§ The data:
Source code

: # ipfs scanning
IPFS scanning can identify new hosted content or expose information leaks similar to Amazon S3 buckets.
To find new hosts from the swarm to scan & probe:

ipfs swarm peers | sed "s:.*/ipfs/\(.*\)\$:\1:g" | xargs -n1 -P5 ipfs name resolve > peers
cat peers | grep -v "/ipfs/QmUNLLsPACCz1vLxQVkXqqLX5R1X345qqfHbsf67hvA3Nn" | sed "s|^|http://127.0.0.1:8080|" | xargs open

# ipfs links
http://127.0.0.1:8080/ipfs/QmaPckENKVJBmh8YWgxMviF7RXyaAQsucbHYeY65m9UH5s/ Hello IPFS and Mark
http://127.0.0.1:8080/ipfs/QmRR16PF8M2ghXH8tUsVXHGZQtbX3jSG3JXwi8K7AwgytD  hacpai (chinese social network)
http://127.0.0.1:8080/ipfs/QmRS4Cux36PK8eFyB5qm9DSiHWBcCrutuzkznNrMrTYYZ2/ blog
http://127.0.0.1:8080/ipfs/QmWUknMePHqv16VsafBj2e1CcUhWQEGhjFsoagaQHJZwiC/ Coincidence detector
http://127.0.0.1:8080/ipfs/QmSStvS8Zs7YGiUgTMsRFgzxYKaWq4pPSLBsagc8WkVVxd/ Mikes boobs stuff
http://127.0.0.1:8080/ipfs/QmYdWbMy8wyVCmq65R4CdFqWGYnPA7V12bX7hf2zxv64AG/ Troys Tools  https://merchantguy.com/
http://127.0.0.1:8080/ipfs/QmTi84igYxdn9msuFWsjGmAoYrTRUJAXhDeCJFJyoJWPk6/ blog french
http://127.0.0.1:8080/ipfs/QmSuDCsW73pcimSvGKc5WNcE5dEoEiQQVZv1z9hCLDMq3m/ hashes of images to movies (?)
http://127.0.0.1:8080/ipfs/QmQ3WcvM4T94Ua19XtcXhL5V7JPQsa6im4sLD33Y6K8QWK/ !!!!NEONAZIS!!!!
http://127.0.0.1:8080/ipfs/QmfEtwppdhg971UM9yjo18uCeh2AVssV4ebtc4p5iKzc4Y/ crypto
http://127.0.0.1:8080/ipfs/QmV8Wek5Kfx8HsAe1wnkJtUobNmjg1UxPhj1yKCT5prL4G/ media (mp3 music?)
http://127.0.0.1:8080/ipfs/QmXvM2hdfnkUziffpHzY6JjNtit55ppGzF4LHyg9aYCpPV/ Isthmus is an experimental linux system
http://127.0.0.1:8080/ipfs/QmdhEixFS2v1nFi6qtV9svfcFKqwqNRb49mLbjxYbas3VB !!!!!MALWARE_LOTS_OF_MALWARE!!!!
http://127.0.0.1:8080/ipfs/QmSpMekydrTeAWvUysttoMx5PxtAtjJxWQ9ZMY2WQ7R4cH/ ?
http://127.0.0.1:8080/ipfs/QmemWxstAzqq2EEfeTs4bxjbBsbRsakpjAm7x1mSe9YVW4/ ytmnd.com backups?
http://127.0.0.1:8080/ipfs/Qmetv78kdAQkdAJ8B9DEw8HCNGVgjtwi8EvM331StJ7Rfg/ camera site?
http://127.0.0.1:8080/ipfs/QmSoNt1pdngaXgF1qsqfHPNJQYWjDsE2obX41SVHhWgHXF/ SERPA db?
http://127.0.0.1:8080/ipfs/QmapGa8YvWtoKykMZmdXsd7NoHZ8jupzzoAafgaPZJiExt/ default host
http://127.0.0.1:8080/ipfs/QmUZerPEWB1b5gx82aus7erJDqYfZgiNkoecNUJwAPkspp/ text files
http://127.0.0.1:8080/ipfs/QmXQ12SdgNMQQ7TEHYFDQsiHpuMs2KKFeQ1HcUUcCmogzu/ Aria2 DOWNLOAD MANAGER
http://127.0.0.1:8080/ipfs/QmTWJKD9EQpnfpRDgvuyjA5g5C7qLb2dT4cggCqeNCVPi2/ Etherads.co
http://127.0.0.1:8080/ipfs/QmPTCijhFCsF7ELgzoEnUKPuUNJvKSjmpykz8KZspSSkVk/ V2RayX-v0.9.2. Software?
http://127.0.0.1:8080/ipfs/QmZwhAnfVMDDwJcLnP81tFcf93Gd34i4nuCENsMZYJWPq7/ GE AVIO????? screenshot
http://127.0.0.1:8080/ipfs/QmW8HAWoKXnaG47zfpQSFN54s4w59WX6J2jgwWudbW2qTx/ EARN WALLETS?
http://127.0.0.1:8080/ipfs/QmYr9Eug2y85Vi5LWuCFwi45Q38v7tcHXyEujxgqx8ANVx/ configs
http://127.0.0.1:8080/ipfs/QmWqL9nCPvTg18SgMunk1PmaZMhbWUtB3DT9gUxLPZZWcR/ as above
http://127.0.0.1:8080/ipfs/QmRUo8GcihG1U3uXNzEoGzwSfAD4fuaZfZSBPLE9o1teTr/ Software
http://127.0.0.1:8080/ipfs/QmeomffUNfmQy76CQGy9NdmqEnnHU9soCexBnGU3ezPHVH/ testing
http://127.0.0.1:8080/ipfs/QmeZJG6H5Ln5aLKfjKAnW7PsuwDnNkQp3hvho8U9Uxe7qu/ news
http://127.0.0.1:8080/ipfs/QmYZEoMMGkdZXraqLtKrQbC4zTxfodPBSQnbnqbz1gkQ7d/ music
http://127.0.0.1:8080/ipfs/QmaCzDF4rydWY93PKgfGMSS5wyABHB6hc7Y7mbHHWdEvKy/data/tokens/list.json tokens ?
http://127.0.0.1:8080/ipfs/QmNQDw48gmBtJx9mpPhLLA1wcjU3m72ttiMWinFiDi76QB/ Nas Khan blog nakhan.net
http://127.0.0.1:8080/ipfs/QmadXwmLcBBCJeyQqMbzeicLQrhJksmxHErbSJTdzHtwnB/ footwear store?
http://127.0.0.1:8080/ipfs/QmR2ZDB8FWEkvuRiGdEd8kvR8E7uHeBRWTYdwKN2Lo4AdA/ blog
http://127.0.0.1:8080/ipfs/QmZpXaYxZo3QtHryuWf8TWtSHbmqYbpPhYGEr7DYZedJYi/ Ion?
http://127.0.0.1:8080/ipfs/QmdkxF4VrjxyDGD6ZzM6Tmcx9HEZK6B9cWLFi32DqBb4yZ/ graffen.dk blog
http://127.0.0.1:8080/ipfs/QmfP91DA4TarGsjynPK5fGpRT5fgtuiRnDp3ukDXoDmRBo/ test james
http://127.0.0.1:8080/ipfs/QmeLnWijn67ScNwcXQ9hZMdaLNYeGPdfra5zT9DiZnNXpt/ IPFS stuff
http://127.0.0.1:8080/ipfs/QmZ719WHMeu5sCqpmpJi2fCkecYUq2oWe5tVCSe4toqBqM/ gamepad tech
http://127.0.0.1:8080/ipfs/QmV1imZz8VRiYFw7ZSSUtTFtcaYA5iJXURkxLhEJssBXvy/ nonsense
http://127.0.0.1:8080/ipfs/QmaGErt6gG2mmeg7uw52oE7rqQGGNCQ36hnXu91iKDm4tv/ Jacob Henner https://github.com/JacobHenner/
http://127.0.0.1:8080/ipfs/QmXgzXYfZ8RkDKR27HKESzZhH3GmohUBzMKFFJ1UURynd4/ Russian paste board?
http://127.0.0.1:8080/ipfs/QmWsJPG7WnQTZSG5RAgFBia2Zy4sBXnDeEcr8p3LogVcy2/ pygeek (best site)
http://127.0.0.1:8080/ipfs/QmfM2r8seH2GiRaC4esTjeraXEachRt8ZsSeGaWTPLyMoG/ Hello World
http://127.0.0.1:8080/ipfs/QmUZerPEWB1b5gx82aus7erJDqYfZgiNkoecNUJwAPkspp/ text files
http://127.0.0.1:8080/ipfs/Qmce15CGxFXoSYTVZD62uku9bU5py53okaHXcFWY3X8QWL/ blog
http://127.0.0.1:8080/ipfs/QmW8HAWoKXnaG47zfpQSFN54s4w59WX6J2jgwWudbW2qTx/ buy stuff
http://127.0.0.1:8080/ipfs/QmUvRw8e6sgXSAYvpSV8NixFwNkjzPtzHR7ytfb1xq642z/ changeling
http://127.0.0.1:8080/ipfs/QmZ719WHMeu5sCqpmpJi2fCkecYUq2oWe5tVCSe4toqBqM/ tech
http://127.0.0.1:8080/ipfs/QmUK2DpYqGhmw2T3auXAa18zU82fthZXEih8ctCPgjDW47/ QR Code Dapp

§ Exercise:
From the data above, state how many lines hold the string "music", and give the number without other words.

§ Exercise result:
2